**Task prompt**
Go through the entries, filter for the word "effects", and copy every line that has it.
Segment Start: Records shown
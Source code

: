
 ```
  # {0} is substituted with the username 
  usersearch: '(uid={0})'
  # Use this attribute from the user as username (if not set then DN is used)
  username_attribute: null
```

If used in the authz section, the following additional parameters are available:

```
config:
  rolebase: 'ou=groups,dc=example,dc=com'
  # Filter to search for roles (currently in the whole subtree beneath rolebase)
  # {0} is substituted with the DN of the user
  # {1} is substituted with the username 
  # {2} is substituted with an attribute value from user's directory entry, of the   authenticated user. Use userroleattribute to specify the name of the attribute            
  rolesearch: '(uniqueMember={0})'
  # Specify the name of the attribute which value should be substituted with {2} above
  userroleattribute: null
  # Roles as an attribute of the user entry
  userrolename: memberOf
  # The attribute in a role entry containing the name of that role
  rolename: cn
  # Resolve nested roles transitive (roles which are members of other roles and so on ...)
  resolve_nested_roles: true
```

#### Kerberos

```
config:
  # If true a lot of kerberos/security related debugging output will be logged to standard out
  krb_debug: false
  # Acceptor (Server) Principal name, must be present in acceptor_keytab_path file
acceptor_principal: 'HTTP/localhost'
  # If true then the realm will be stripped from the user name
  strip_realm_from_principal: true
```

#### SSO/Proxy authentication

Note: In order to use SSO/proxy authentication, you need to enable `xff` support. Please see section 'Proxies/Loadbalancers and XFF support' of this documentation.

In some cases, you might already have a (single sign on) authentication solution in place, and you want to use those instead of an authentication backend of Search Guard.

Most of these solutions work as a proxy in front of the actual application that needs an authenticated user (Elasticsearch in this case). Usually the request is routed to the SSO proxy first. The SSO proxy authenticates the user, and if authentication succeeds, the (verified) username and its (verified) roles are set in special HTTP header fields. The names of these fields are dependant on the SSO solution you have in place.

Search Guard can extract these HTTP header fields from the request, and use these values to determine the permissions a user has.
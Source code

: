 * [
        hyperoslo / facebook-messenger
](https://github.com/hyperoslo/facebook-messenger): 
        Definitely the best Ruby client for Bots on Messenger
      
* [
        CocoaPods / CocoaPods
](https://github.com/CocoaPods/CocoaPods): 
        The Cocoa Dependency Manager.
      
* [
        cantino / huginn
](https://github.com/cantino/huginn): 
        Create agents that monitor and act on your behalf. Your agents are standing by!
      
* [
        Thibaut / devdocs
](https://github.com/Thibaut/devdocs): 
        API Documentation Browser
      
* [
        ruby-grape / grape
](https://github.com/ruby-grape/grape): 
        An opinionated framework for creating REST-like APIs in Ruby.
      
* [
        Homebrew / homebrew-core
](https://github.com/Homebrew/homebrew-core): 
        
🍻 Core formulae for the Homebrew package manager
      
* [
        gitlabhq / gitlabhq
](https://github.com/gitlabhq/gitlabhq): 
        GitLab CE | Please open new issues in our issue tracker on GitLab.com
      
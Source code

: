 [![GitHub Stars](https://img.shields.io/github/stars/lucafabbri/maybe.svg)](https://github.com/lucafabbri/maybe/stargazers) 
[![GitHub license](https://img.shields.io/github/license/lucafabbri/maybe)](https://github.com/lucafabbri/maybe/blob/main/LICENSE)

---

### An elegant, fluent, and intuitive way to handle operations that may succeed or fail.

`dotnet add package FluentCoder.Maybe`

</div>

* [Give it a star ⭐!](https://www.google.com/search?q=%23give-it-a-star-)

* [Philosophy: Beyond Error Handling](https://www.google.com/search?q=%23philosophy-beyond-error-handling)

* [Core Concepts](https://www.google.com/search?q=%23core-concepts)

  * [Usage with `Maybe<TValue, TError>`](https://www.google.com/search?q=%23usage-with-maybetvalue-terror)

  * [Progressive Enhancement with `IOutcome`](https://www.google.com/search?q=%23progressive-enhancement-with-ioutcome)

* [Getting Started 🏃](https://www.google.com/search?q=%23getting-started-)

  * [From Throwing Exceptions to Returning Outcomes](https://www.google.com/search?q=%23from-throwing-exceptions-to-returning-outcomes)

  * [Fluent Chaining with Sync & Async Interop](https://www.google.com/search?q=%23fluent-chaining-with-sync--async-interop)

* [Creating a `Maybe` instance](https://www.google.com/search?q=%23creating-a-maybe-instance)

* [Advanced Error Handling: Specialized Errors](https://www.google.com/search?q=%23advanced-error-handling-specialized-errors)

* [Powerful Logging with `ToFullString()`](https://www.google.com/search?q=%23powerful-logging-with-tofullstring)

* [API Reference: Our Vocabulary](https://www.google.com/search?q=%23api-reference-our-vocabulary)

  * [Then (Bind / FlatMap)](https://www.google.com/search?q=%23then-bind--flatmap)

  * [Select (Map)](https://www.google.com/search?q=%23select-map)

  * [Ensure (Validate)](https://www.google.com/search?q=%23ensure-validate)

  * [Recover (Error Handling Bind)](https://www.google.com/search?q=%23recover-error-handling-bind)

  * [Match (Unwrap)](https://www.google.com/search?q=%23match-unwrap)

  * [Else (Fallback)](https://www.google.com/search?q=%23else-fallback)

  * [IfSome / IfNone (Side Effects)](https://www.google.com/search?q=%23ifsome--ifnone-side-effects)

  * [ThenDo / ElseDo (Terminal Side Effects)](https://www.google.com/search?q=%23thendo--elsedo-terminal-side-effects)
Segment End: Records shown
**Response to the exercise**
  * [IfSome / IfNone (Side Effects)](https://www.google.com/search?q=%23ifsome--ifnone-side-effects)
  * [ThenDo / ElseDo (Terminal Side Effects)](https://www.google.com/search?q=%23thendo--elsedo-terminal-side-effects)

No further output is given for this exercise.